> Exercise brief
Go over the data and work out how many lines include the word "colorUniverse". Give that number only.

> Study material
—————
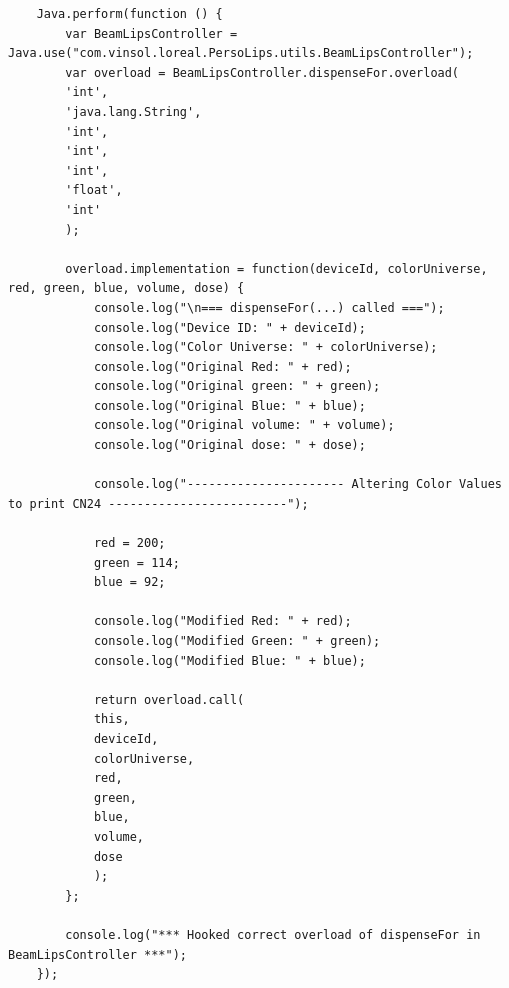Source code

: \begin{verbatim}
	Java.perform(function () {
		var BeamLipsController = Java.use("com.vinsol.loreal.PersoLips.utils.BeamLipsController");
		var overload = BeamLipsController.dispenseFor.overload(
		'int',
		'java.lang.String',
		'int',
		'int',
		'int',
		'float',
		'int'
		);
		
		overload.implementation = function(deviceId, colorUniverse, red, green, blue, volume, dose) {
			console.log("\n=== dispenseFor(...) called ===");
			console.log("Device ID: " + deviceId);
			console.log("Color Universe: " + colorUniverse);
			console.log("Original Red: " + red);
			console.log("Original green: " + green);
			console.log("Original Blue: " + blue);
			console.log("Original volume: " + volume);
			console.log("Original dose: " + dose);
			
			console.log("---------------------- Altering Color Values to print CN24 -------------------------");
			
			red = 200;
			green = 114;
			blue = 92;
			
			console.log("Modified Red: " + red);
			console.log("Modified Green: " + green);
			console.log("Modified Blue: " + blue);
			
			return overload.call(
			this,
			deviceId,
			colorUniverse,
			red,
			green,
			blue,
			volume,
			dose
			);
		};
		
		console.log("*** Hooked correct overload of dispenseFor in BeamLipsController ***");
	});
\end{verbatim}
—————
> Answer space
3